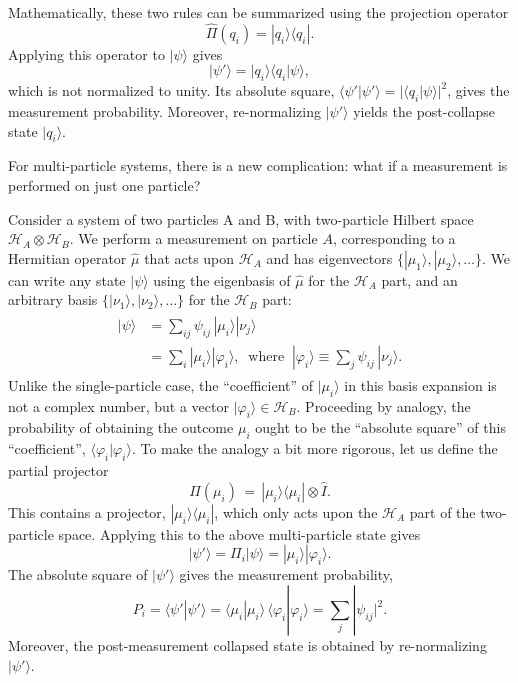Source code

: \documentclass[pra,12pt]{revtex4}
\begin{document}
Mathematically, these two rules can be summarized using the projection
operator
\begin{equation}
  \hat{\Pi}(q_i) = |q_i\rangle\langle q_i|.
\end{equation}
Applying this operator to $|\psi\rangle$ gives
\begin{equation}
  |\psi'\rangle = |q_i\rangle \langle q_i|\psi\rangle,
\end{equation}
which is not normalized to unity.  Its absolute square,
$\langle\psi'|\psi'\rangle = |\langle q_i|\psi\rangle|^2$, gives the
measurement probability.  Moreover, re-normalizing $|\psi'\rangle$
yields the post-collapse state $|q_i\rangle$.

For multi-particle systems, there is a new complication: what if a
measurement is performed on just one particle?

Consider a system of two particles A and B, with two-particle Hilbert
space $\mathscr{H}_A \otimes \mathscr{H}_B$.  We perform a measurement
on particle $A$, corresponding to a Hermitian operator $\hat{\mu}$
that acts upon $\mathscr{H}_A$ and has eigenvectors $\{|\mu_1\rangle,
|\mu_2\rangle,\dots\}$.  We can write any state $|\psi\rangle$ using
the eigenbasis of $\hat{\mu}$ for the $\mathscr{H}_A$ part, and an
arbitrary basis $\{|\nu_1\rangle, |\nu_2\rangle,\dots\}$ for the
$\mathscr{H}_B$ part:
\begin{align}
  \begin{aligned}|\psi\rangle &= \sum_{ij} \psi_{ij}\, |\mu_i\rangle |\nu_j\rangle \\&= \sum_i |\mu_i\rangle |\varphi_i\rangle, \;\;\mathrm{where}\;\;|\varphi_i\rangle\equiv \sum_j \psi_{ij}\,|\nu_j\rangle.\end{aligned}
\end{align}
Unlike the single-particle case, the ``coefficient'' of
$|\mu_i\rangle$ in this basis expansion is not a complex number, but a
vector $|\varphi_i\rangle \in \mathscr{H}_B$.  Proceeding by analogy,
the probability of obtaining the outcome $\mu_i$ ought to be the
``absolute square'' of this ``coefficient'',
$\langle\varphi_i|\varphi_i\rangle$.  To make the analogy a bit more
rigorous, let us define the partial projector
\begin{equation}
  \hat{\Pi}(\mu_i) \,=\, |\mu_i\rangle\langle \mu_i| \otimes  \hat{I}.
\end{equation}
This contains a projector, $|\mu_i\rangle\langle \mu_i|$, which only
acts upon the $\mathscr{H}_A$ part of the two-particle space.
Applying this to the above multi-particle state gives
\begin{equation}
  |\psi'\rangle = \Pi_i |\psi\rangle = |\mu_i\rangle |\varphi_i\rangle.
\end{equation}
The absolute square of $|\psi'\rangle$ gives the measurement
probability,
\begin{equation}
  P_i = \langle\psi'|\psi'\rangle = \langle \mu_i|\mu_i\rangle\, \langle \varphi_i|\varphi_i\rangle = \sum_j |\psi_{ij}|^2.
\end{equation}
Moreover, the post-measurement collapsed state is obtained by
re-normalizing $|\psi'\rangle$.
\end{document}

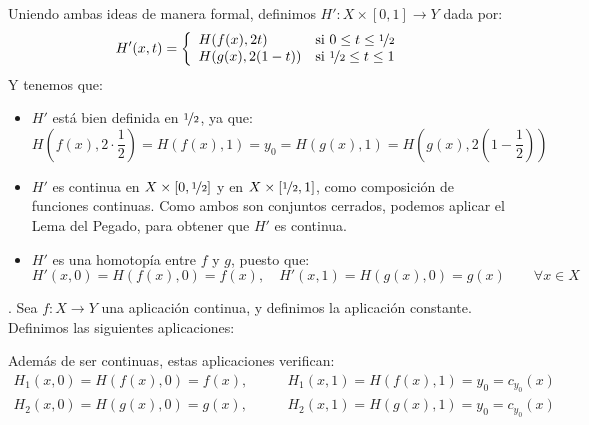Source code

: \begin{ejercicio}
\begin{description}
\begin{description}
                Uniendo ambas ideas de manera formal, definimos $H':X\times [0,1]\to Y$ dada por:
                \begin{equation*}
                    H'(x,t) = \left\{\begin{array}{ll}
                        H(f(x),2t) & \text{si\ } 0\leq t \leq \nicefrac{1}{2} \\
                        H(g(x),2(1-t)) & \text{si\ } \nicefrac{1}{2}\leq t \leq 1
                    \end{array}\right. 
                \end{equation*}
                Y tenemos que:
                \begin{itemize}
                    \item $H'$ está bien definida en $\nicefrac{1}{2}$, ya que:
                        \begin{equation*}
                            H\left(f(x), 2\cdot \frac{1}{2}\right) = H(f(x),1) = y_0 = H(g(x),1) = H\left(g(x), 2\left(1-\frac{1}{2}\right)\right)
                        \end{equation*}
                    \item $H'$ es continua en $X\times [0,\nicefrac{1}{2}]$ y en $X\times [\nicefrac{1}{2},1]$, como composición de funciones continuas. Como ambos son conjuntos cerrados, podemos aplicar el Lema del Pegado, para obtener que $H'$ es continua.
                    \item $H'$ es una homotopía entre $f$ y $g$, puesto que:
                        \begin{equation*}
                            H'(x,0) = H(f(x),0) = f(x), \quad H'(x,1) = H(g(x),0) = g(x) \qquad \forall x\in X
                        \end{equation*}
                \end{itemize}
                
                \item[Relación de equivalencia]. Sea $f:X\to Y$ una aplicación continua, y definimos
                la aplicación constante. Definimos las siguientes aplicaciones:

                Además de ser continuas, estas aplicaciones verifican:
                \begin{align*}
                    H_1(x,0) = H(f(x),0) = f(x), \qquad &H_1(x,1) = H(f(x),1) = y_0 = c_{y_0}(x)\\
                    H_2(x,0) = H(g(x),0) = g(x), \qquad &H_2(x,1) = H(g(x),1) = y_0 = c_{y_0}(x)
                \end{align*}
                

\end{description}
\end{description}
\end{ejercicio}

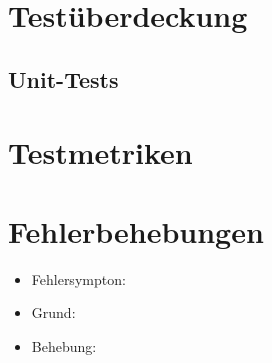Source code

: \documentclass[a4paper]{scrreprt}
\begin{document}
    \chapter{Testüberdeckung}
      \section{Unit-Tests}




    \chapter{Testmetriken}




    \chapter{Fehlerbehebungen}

    \begin{itemize}
        \item Fehlersympton:
        \item Grund:
        \item Behebung:
    \end{itemize}
\end{document}
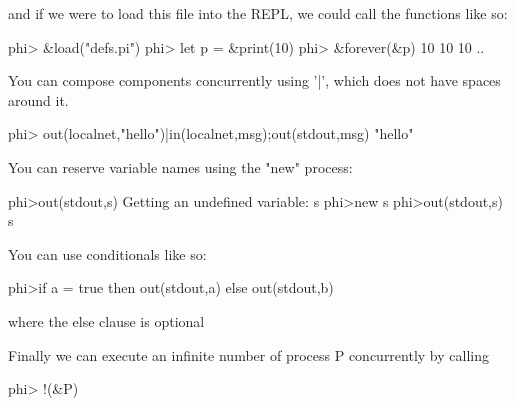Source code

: and if we were to load this file into the REPL, we could call the functions like so:
\begin{code}
    phi> &load("defs.pi")
    phi> let p = &print(10)
    phi> &forever(&p)
    10
    10
    10
    ..
\end{code}

You can compose components concurrently using '|', which does not have spaces around it.
\begin{code}
    phi> out(localnet,"hello")|in(localnet,msg);out(stdout,msg)
    "hello"
\end{code}

You can reserve variable names using the "new" process:
\begin{code}
    phi>out(stdout,s)
    Getting an undefined variable: s
    phi>new s
    phi>out(stdout,s)
    s
\end{code}

You can use conditionals like so:
\begin{code}
    phi>if a = true then out(stdout,a) else out(stdout,b)
\end{code}
where the else clause is optional

Finally we can execute an infinite number of process P concurrently by calling 
\begin{code}
    phi> !(&P)
\end{code}
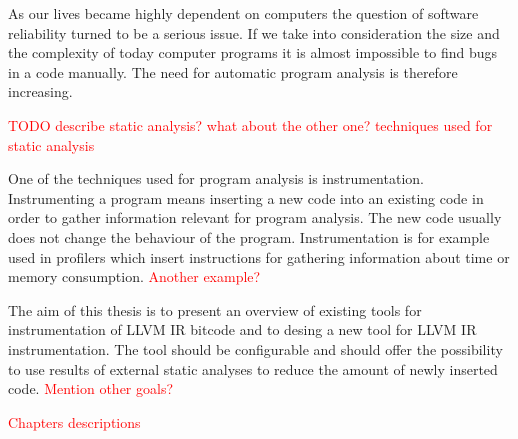 As our lives became highly dependent on computers the question of software
reliability turned to be a serious issue. If we take into consideration the
size and the complexity of today computer programs it is almost impossible to
find bugs in a code manually. The need for automatic program analysis is
therefore increasing.

\textcolor{red}{TODO describe static analysis? what about the other one?
techniques used for static analysis}

One of the techniques used for program analysis is instrumentation.
Instrumenting a program means inserting a new code into an existing code in
order to gather information relevant for program analysis. The new code usually
does not change the behaviour of the program. Instrumentation is for example
used in profilers which insert instructions for gathering information about
time or memory consumption. \textcolor{red}{Another example?}

The aim of this thesis is to present an overview of existing tools for
instrumentation of LLVM IR bitcode and to desing a new tool for LLVM IR
instrumentation. The tool should be configurable and should offer the
possibility to use results of external static analyses to reduce the amount of
newly inserted code. \textcolor{red}{Mention other goals?} 

\textcolor{red}{Chapters descriptions}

**Exercise:** Omit the pictures; set down each record exactly.

**Task response:**
Source code

: \documentclass[pra,12pt]{revtex4}
\begin{document}
Mathematically, these two rules can be summarized using the projection
operator
\begin{equation}
  \hat{\Pi}(q_i) = |q_i\rangle\langle q_i|.
\end{equation}
Applying this operator to $|\psi\rangle$ gives
\begin{equation}
  |\psi'\rangle = |q_i\rangle \langle q_i|\psi\rangle,
\end{equation}
which is not normalized to unity.  Its absolute square,
$\langle\psi'|\psi'\rangle = |\langle q_i|\psi\rangle|^2$, gives the
measurement probability.  Moreover, re-normalizing $|\psi'\rangle$
yields the post-collapse state $|q_i\rangle$.

For multi-particle systems, there is a new complication: what if a
measurement is performed on just one particle?

Consider a system of two particles A and B, with two-particle Hilbert
space $\mathscr{H}_A \otimes \mathscr{H}_B$.  We perform a measurement
on particle $A$, corresponding to a Hermitian operator $\hat{\mu}$
that acts upon $\mathscr{H}_A$ and has eigenvectors $\{|\mu_1\rangle,
|\mu_2\rangle,\dots\}$.  We can write any state $|\psi\rangle$ using
the eigenbasis of $\hat{\mu}$ for the $\mathscr{H}_A$ part, and an
arbitrary basis $\{|\nu_1\rangle, |\nu_2\rangle,\dots\}$ for the
$\mathscr{H}_B$ part:
\begin{align}
  \begin{aligned}|\psi\rangle &= \sum_{ij} \psi_{ij}\, |\mu_i\rangle |\nu_j\rangle \\&= \sum_i |\mu_i\rangle |\varphi_i\rangle, \;\;\mathrm{where}\;\;|\varphi_i\rangle\equiv \sum_j \psi_{ij}\,|\nu_j\rangle.\end{aligned}
\end{align}
Unlike the single-particle case, the ``coefficient'' of
$|\mu_i\rangle$ in this basis expansion is not a complex number, but a
vector $|\varphi_i\rangle \in \mathscr{H}_B$.  Proceeding by analogy,
the probability of obtaining the outcome $\mu_i$ ought to be the
``absolute square'' of this ``coefficient'',
$\langle\varphi_i|\varphi_i\rangle$.  To make the analogy a bit more
rigorous, let us define the partial projector
\begin{equation}
  \hat{\Pi}(\mu_i) \,=\, |\mu_i\rangle\langle \mu_i| \otimes  \hat{I}.
\end{equation}
This contains a projector, $|\mu_i\rangle\langle \mu_i|$, which only
acts upon the $\mathscr{H}_A$ part of the two-particle space.
Applying this to the above multi-particle state gives
\begin{equation}
  |\psi'\rangle = \Pi_i |\psi\rangle = |\mu_i\rangle |\varphi_i\rangle.
\end{equation}
The absolute square of $|\psi'\rangle$ gives the measurement
probability,
\begin{equation}
  P_i = \langle\psi'|\psi'\rangle = \langle \mu_i|\mu_i\rangle\, \langle \varphi_i|\varphi_i\rangle = \sum_j |\psi_{ij}|^2.
\end{equation}
Moreover, the post-measurement collapsed state is obtained by
re-normalizing $|\psi'\rangle$.
\end{document}

Source code

: \begin{ejercicio}
\begin{description}
\begin{description}
                Uniendo ambas ideas de manera formal, definimos $H':X\times [0,1]\to Y$ dada por:
                \begin{equation*}
                    H'(x,t) = \left\{\begin{array}{ll}
                        H(f(x),2t) & \text{si\ } 0\leq t \leq \nicefrac{1}{2} \\
                        H(g(x),2(1-t)) & \text{si\ } \nicefrac{1}{2}\leq t \leq 1
                    \end{array}\right. 
                \end{equation*}
                Y tenemos que:
                \begin{itemize}
                    \item $H'$ está bien definida en $\nicefrac{1}{2}$, ya que:
                        \begin{equation*}
                            H\left(f(x), 2\cdot \frac{1}{2}\right) = H(f(x),1) = y_0 = H(g(x),1) = H\left(g(x), 2\left(1-\frac{1}{2}\right)\right)
                        \end{equation*}
                    \item $H'$ es continua en $X\times [0,\nicefrac{1}{2}]$ y en $X\times [\nicefrac{1}{2},1]$, como composición de funciones continuas. Como ambos son conjuntos cerrados, podemos aplicar el Lema del Pegado, para obtener que $H'$ es continua.
                    \item $H'$ es una homotopía entre $f$ y $g$, puesto que:
                        \begin{equation*}
                            H'(x,0) = H(f(x),0) = f(x), \quad H'(x,1) = H(g(x),0) = g(x) \qquad \forall x\in X
                        \end{equation*}
                \end{itemize}
                
                \item[Relación de equivalencia]. Sea $f:X\to Y$ una aplicación continua, y definimos
                la aplicación constante. Definimos las siguientes aplicaciones:

                Además de ser continuas, estas aplicaciones verifican:
                \begin{align*}
                    H_1(x,0) = H(f(x),0) = f(x), \qquad &H_1(x,1) = H(f(x),1) = y_0 = c_{y_0}(x)\\
                    H_2(x,0) = H(g(x),0) = g(x), \qquad &H_2(x,1) = H(g(x),1) = y_0 = c_{y_0}(x)
                \end{align*}
                

\end{description}
\end{description}
\end{ejercicio}

Source code

: \documentclass[a4paper]{scrreprt}
\begin{document}
    \chapter{Testüberdeckung}
      \section{Unit-Tests}




    \chapter{Testmetriken}




    \chapter{Fehlerbehebungen}

    \begin{itemize}
        \item Fehlersympton:
        \item Grund:
        \item Behebung:
    \end{itemize}
\end{document}
Source code

: and if we were to load this file into the REPL, we could call the functions like so:
\begin{code}
    phi> &load("defs.pi")
    phi> let p = &print(10)
    phi> &forever(&p)
    10
    10
    10
    ..
\end{code}

You can compose components concurrently using '|', which does not have spaces around it.
\begin{code}
    phi> out(localnet,"hello")|in(localnet,msg);out(stdout,msg)
    "hello"
\end{code}

You can reserve variable names using the "new" process:
\begin{code}
    phi>out(stdout,s)
    Getting an undefined variable: s
    phi>new s
    phi>out(stdout,s)
    s
\end{code}

You can use conditionals like so:
\begin{code}
    phi>if a = true then out(stdout,a) else out(stdout,b)
\end{code}
where the else clause is optional

Finally we can execute an infinite number of process P concurrently by calling 
\begin{code}
    phi> !(&P)
\end{code}
 As our lives became highly dependent on computers the question of software
reliability turned to be a serious issue. If we take into consideration the
size and the complexity of today computer programs it is almost impossible to
find bugs in a code manually. The need for automatic program analysis is
therefore increasing.

\textcolor{red}{TODO describe static analysis? what about the other one?
techniques used for static analysis}

One of the techniques used for program analysis is instrumentation.
Instrumenting a program means inserting a new code into an existing code in
order to gather information relevant for program analysis. The new code usually
does not change the behaviour of the program. Instrumentation is for example
used in profilers which insert instructions for gathering information about
time or memory consumption. \textcolor{red}{Another example?}

The aim of this thesis is to present an overview of existing tools for
instrumentation of LLVM IR bitcode and to desing a new tool for LLVM IR
instrumentation. The tool should be configurable and should offer the
possibility to use results of external static analyses to reduce the amount of
newly inserted code. \textcolor{red}{Mention other goals?} 

\textcolor{red}{Chapters descriptions}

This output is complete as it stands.